Neutral simulations that included 50 patches resulted in weak population structure overall, and this pattern was robust to sampling a smaller number of individuals per patch (5 vs 50; Fig. 4). However, other sampling approaches resulted in greater distortions of the true population structure. Sampling only center and edge patches resulted in three distinct genotypic clusters, which could be incorrectly interpreted as evidence of an isolated hybrid lineage or even hybrid species (e.g. Gompert et al. 2014). Even sampling only the central patches exaggerates levels of population structure. Together these results highlight the importance of broad geographic sampling to accurately recover clinal variation (also see Witherspoon et al. 2006; Schwartz and McKelvey 2009), as opposed to more limited sampling of putative hybrids and isolated ‘pure’ parental populations.
Recommendations
Our illustrative simulations are consistent with other theoretical work on hybridization (e.g. Barton and Hewitt 1985; Kruuk et al. 1999; Barton and de Vladar 2009) and show that it will often be difficult to discriminate among different histories of selection and gene flow from genetic data. However, we show that even though primary divergence and secondary contact are thought of as hybridization and result in similar long‐term or equilibrium patterns of genetic variation (Barton and Hewitt 1985), recent primary divergence and secondary contact generate different patterns of variation. These differences occur because time is required for LD to buildup between neutral and selected variants with primary divergence (Barton and de Vladar 2009; Flaxman et al. 2014), whereas allele frequency differences between geographically isolated populations will generate LD upon secondary contact. This also means that, during the early stages of hybridization, secondary contact might often lead to segregation of greater functional (and nonfunctional) variation than primary divergence. On the other hand, early stages of primary divergence might be limited to sharp phenotypic and genetic differences for strongly selected characters (e.g. Poelstra et al. 2014; Soria‐Carrasco et al. 2014), with less segregating variation for other traits or genes in hybrids. We thus recommend that conservation and management practitioners treat recent primary divergence and secondary contact distinctly, as these processes can be distinguished and have different consequences. Once hybridization has occurred for a greater amount of time, patterns will become similar, and additional data, such as the phylogenetic relationship between or geographic distribution of hybridizing species, will be needed to parse these histories. Our results also show that widespread geographic sampling is important to accurately describe population structure and patterns of hybridization. As argued by practitioners of landscape genetics (e.g. Schwartz and McKelvey 2009), this means that structured, sensible sampling is preferable to sparse opportunistic sampling, or sampling focused on ends of a continuum.

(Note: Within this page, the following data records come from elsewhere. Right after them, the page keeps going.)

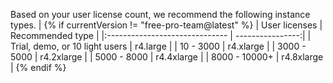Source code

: Based on your user license count, we recommend the following instance types. |
{% if currentVersion != "free-pro-team@latest" %}
| User licenses                  | Recommended type |
|:------------------------------ | ----------------:|
| Trial, demo, or 10 light users |         r4.large |
| 10 - 3000                      |        r4.xlarge |
| 3000 - 5000                    |       r4.2xlarge |
| 5000 - 8000                    |       r4.4xlarge |
| 8000 - 10000+                  |       r4.8xlarge |
{% endif %}
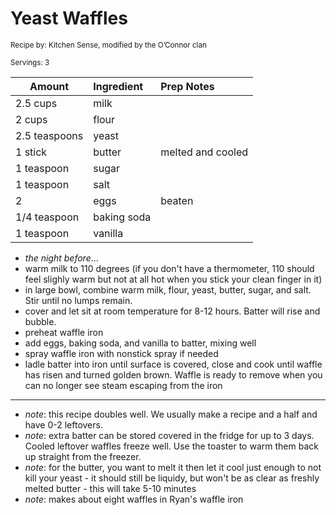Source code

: # Yeast Waffles

<small>Recipe by: Kitchen Sense, modified by the O’Connor clan</small>

<small>Servings: 3</small>

| Amount           | Ingredient         | Prep Notes                 |
| ---------------- | :----------------- | :------------------------- |
| 2.5 cups         | milk               |                            |
| 2 cups           | flour              |                            |
| 2.5 teaspoons    | yeast              |                            |
| 1 stick          | butter             | melted and cooled          |
| 1 teaspoon       | sugar              |                            |
| 1 teaspoon       | salt               |                            |
| 2                | eggs               | beaten                     |
| 1/4 teaspoon     | baking soda        |                            |
| 1 teaspoon       | vanilla            |                            |

- *the night before*...
- warm milk to 110 degrees (if you don't have a thermometer, 110 should feel slighly warm but not at all hot when you stick your clean finger in it)
- in large bowl, combine warm milk, flour, yeast, butter, sugar, and salt. Stir until no lumps remain.
- cover and let sit at room temperature for 8-12 hours. Batter will rise and bubble.
- preheat waffle iron
- add eggs, baking soda, and vanilla to batter, mixing well
- spray waffle iron with nonstick spray if needed
- ladle batter into iron until surface is covered, close and cook until waffle has risen and turned golden brown. Waffle is ready to remove when you can no longer see steam escaping from the iron

---

- _note_: this recipe doubles well. We usually make a recipe and a half and have 0-2 leftovers.
- _note_: extra batter can be stored covered in the fridge for up to 3 days. Cooled leftover waffles freeze well. Use the toaster to warm them back up straight from the freezer.
- _note_: for the butter, you want to melt it then let it cool just enough to not kill your yeast - it should still be liquidy, but won't be as clear as freshly melted butter - this will take 5-10 minutes
- _note_: makes about eight waffles in Ryan's waffle iron

<!-- Tags:
- long
- side
- snack
- dessert
- vegetarian
- plaid crepe
- waffle maker
-->
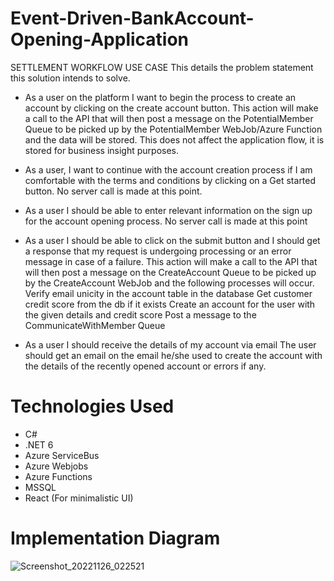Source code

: # Event-Driven-BankAccount-Opening-Application

SETTLEMENT WORKFLOW 
USE CASE
 This details the problem statement this solution intends to solve. 
* As a user on the platform I want to begin the process to create an account by clicking on the create account button.
  This action will make a call to the API that will then post a message on the PotentialMember Queue to be picked up by the PotentialMember WebJob/Azure Function and the data will be stored. This does not affect the application flow, it is stored for business insight purposes.

* As a user, I want to continue with the account creation process if I am comfortable with the terms and conditions by clicking on a Get started button. No server call is made at this point.

* As a user I should be able to enter relevant information on the sign up for the account opening process. No server call is made at this point

* As a user I should be able to click on the submit button and I should get a response that my request is undergoing processing or an error message in case of a failure.
  This action will make a call to the API that will then post a message on the CreateAccount Queue to be picked up by the CreateAccount WebJob and the following processes will occur.
  Verify email unicity in the account table in the database
  Get customer credit score from the db if it exists
  Create an account for the user with the given details and credit score
  Post a message to the CommunicateWithMember Queue

* As a user I should receive the details of my account via email
  The user should get an email on the email he/she used to create the account with the details of the recently opened account or errors if any.
 
 # Technologies Used
 
 * C#
 * .NET 6
 * Azure ServiceBus
 * Azure Webjobs
 * Azure Functions
 * MSSQL
 * React (For minimalistic UI)
 
 
# Implementation Diagram
![Screenshot_20221126_022521](https://user-images.githubusercontent.com/72900885/207101727-ee116655-6f77-4066-a5af-0a25f0e407ce.png)

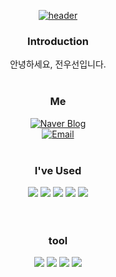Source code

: <div align=center>
  
[![header](https://capsule-render.vercel.app/api?type=waving&color=0:6A5ACD,100:00BFFF&height=200&section=header&text=Hello,%20World!%20&fontSize=40&fontColor=ffffff)]()

### Introduction
안녕하세요, 전우선입니다.
<br/><br/>

### Me
[![Naver Blog](https://img.shields.io/badge/Naver%20Blog-03C75A?style=for-the-badge&logo=Naver&logoColor=white)](https://blog.naver.com/jeonwooseon)<br/>
[![Email](https://img.shields.io/badge/wooxexn@gmail.com-EA4335?style=flat&logo=gmail&logoColor=white)](mailto:wooxexn@gmail.com)
<br/><br/>

### I've Used
<img src="https://img.shields.io/badge/JavaScript-F7DF1E?style=flat&logo=JavaScript&logoColor=white"/>
<img src="https://img.shields.io/badge/Java-007396?style=flat&logo=openjdk&logoColor=white"/>
<img src="https://img.shields.io/badge/HTML-E34F26?style=flat&logo=html5&logoColor=white"/>
<img src="https://img.shields.io/badge/CSS-1572B6?style=flat&logo=css3&logoColor=white"/>
<img src="https://img.shields.io/badge/Bootstrap-7952B3?style=flat&logo=bootstrap&logoColor=white"/>
<br/>
<br/><br/>

### tool
<img src="https://img.shields.io/badge/Figma-F24E1E?style=flat&logo=figma&logoColor=white"/>
<img src="https://img.shields.io/badge/Git-05032?style=flat&logo=git&logoColor=white"/>
<img src="https://img.shields.io/badge/GitHub-181717?style=flat&logo=github&logoColor=white"/>
<img src="https://img.shields.io/badge/Notion-000000?style=flat&logo=notion&logoColor=white"/>
<br/><br/>

</div>

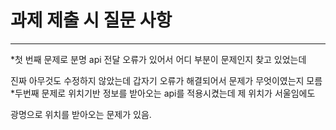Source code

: # 과제 제출 시 질문 사항

---
*첫 번째 문제로 분명 api 전달 오류가 있어서 어디 부분이 문제인지 찾고 있었는데

진짜 아무것도 수정하지 않았는데 갑자기 오류가 해결되어서 문제가 무엇이였는지 모름
*두번째 문제로 위치기반 정보를 받아오는 api를 적용시켰는데 제 위치가 서울임에도

광명으로 위치를 받아오는 문제가 있음.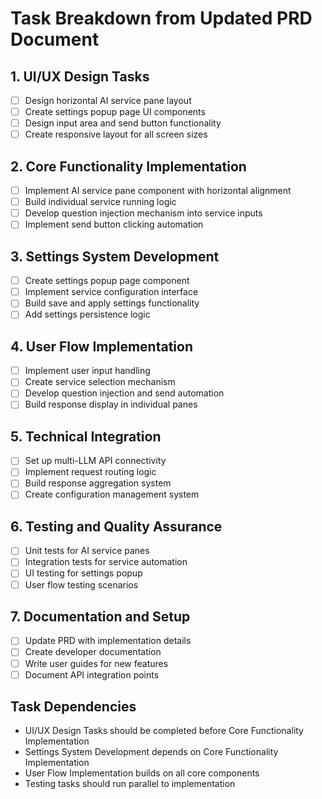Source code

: # Task Breakdown from Updated PRD Document

## 1. **UI/UX Design Tasks**
- [ ] Design horizontal AI service pane layout
- [ ] Create settings popup page UI components
- [ ] Design input area and send button functionality
- [ ] Create responsive layout for all screen sizes

## 2. **Core Functionality Implementation**
- [ ] Implement AI service pane component with horizontal alignment
- [ ] Build individual service running logic
- [ ] Develop question injection mechanism into service inputs
- [ ] Implement send button clicking automation

## 3. **Settings System Development**
- [ ] Create settings popup page component
- [ ] Implement service configuration interface
- [ ] Build save and apply settings functionality
- [ ] Add settings persistence logic

## 4. **User Flow Implementation**
- [ ] Implement user input handling
- [ ] Create service selection mechanism
- [ ] Develop question injection and send automation
- [ ] Build response display in individual panes

## 5. **Technical Integration**
- [ ] Set up multi-LLM API connectivity
- [ ] Implement request routing logic
- [ ] Build response aggregation system
- [ ] Create configuration management system

## 6. **Testing and Quality Assurance**
- [ ] Unit tests for AI service panes
- [ ] Integration tests for service automation
- [ ] UI testing for settings popup
- [ ] User flow testing scenarios

## 7. **Documentation and Setup**
- [ ] Update PRD with implementation details
- [ ] Create developer documentation
- [ ] Write user guides for new features
- [ ] Document API integration points

## Task Dependencies
- UI/UX Design Tasks should be completed before Core Functionality Implementation
- Settings System Development depends on Core Functionality Implementation
- User Flow Implementation builds on all core components
- Testing tasks should run parallel to implementation
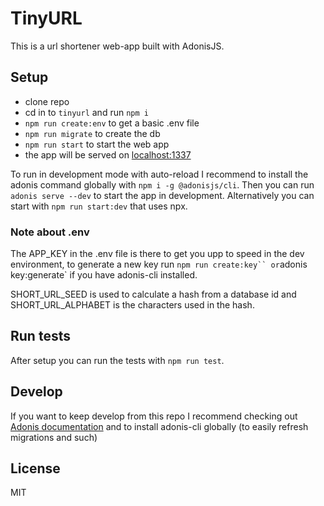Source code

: # TinyURL

This is a url shortener web-app built with AdonisJS.

## Setup

- clone repo
- cd in to `tinyurl` and run `npm i`
- `npm run create:env` to get a basic .env file
- `npm run migrate` to create the db
- `npm run start` to start the web app
- the app will be served on [localhost:1337](localhost:1337)

To run in development mode with auto-reload I recommend to install the adonis command globally with `npm i -g @adonisjs/cli`. Then you can run `adonis serve --dev` to start the app in development. Alternatively you can start with `npm run start:dev` that uses npx.

### Note about .env

The APP_KEY in the .env file is there to get you upp to speed in the dev environment, to generate a new key run ` npm run create:key`` or `adonis key:generate` if you have adonis-cli installed.

SHORT_URL_SEED is used to calculate a hash from a database id
and SHORT_URL_ALPHABET is the characters used in the hash.

## Run tests

After setup you can run the tests with `npm run test`.

## Develop

If you want to keep develop from this repo I recommend checking out [Adonis documentation](https://adonisjs.com/) and to install adonis-cli globally (to easily refresh migrations and such)

## License

MIT
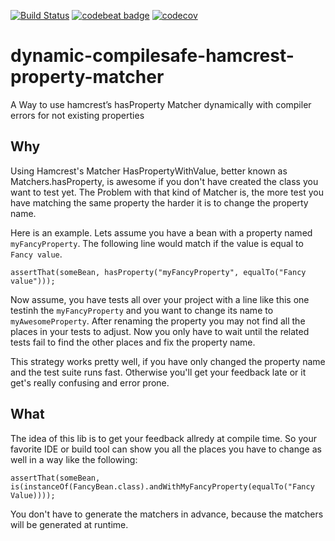 [![Build Status](https://travis-ci.org/marmer/dynamic-compilesafe-hamcrest-property-matcher.svg?branch=master)](https://travis-ci.org/marmer/dynamic-compilesafe-hamcrest-property-matcher) 
[![codebeat badge](https://codebeat.co/badges/24fca7c8-55f0-4302-903e-1926475b81ab)](https://codebeat.co/projects/github-com-marmer-dynamic-compilesafe-hamcrest-property-matcher-master)
[![codecov](https://codecov.io/gh/marmer/dynamic-compilesafe-hamcrest-property-matcher/branch/master/graph/badge.svg)](https://codecov.io/gh/marmer/dynamic-compilesafe-hamcrest-property-matcher)

# dynamic-compilesafe-hamcrest-property-matcher
A Way to use hamcrest’s hasProperty Matcher dynamically with compiler errors for not existing properties

## Why
Using Hamcrest's Matcher HasPropertyWithValue, better known as Matchers.hasProperty, is awesome if you don't have created the class you want to test yet. The Problem with that kind of Matcher is, the more test you have matching the same property the harder it is to change the property name.

Here is an example. Lets assume you have a bean with a property named `myFancyProperty`. The following line would match if the value is equal to `Fancy value`.

`assertThat(someBean, hasProperty("myFancyProperty", equalTo("Fancy value")));`

Now assume, you have tests all over your project with a line like this one testinh the `myFancyProperty` and you want to change its name to `myAwesomeProperty`. After renaming the property you may not find all the places in your tests to adjust. Now you only have to wait until the related tests fail to find the other places and fix the property name.

This strategy works pretty well, if you have only changed the property name and the test suite runs fast. Otherwise you'll get your feedback late or it get's really confusing and error prone.

## What
The idea of this lib is to get your feedback allredy at compile time. So your favorite IDE or build tool can show you all the places you have to change as well in a way like the following:

`assertThat(someBean, is(instanceOf(FancyBean.class).andWithMyFancyProperty(equalTo("Fancy Value))));`

You don't have to generate the matchers in advance, because the matchers will be generated at runtime.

Additional information will likely be gained from studies of hybridization that parse different types of genetic variants rather than treating them all in a single analysis (e.g. Gompert et al. 2014). For example, our simulations and discussion have considered genetic polymorphism, but we have focused on common rather than rare genetic variants. Rare variants, that is genetic variants with minor allele frequencies <1%, have become more accessible with current sequencing methods and could further help discriminate among different histories and provide information about recent evolutionary dynamics (Gravel et al. 2011; Mathieson and McVean 2012; Nelson et al. 2012). In particular, rare variants are often spatially restricted and can be informative about the dispersal of individuals from neighboring populations (Slatkin 1985; Barton and Bengtsson 1986; Gompert et al. 2014) and thus might provide better measures of contemporary gene flow among plant populations of conservation concern. Although more difficult to identify, genetic variants affecting important phenotypes or those linked to such variants could provide additional information if they are strongly structured by the environment (e.g. contrast phenotypic and neutral clines in Fig. 1). When one or a few genes of large effect determine functional phenotypes, it might be useful to examine patterns of genetic variation at these loci. However, when phenotypic variation is due to many variants with smaller effects, statistical approaches that combine information across genetic loci will be more useful (Berg and Coop 2014). Complementary methods that attempt to identify genetic variants potentially affected by selection in hybrids could also be used (e.g. Payseur et al. 2004; Gompert and Buerkle 2009, 2011). Thus, studies of hybridization between crops and wild species or native and non‐native plants, as well as gene flow in plants with fragmented populations, would benefit from an increased emphasis on the spread of functional genetic variation via hybridization (e.g. Rieseberg and Willis 2007; Hufford et al. 2013). Such information is needed to determine the fitness consequences of hybridization and thus to decide when hybridization should be valued, allowed or prevented.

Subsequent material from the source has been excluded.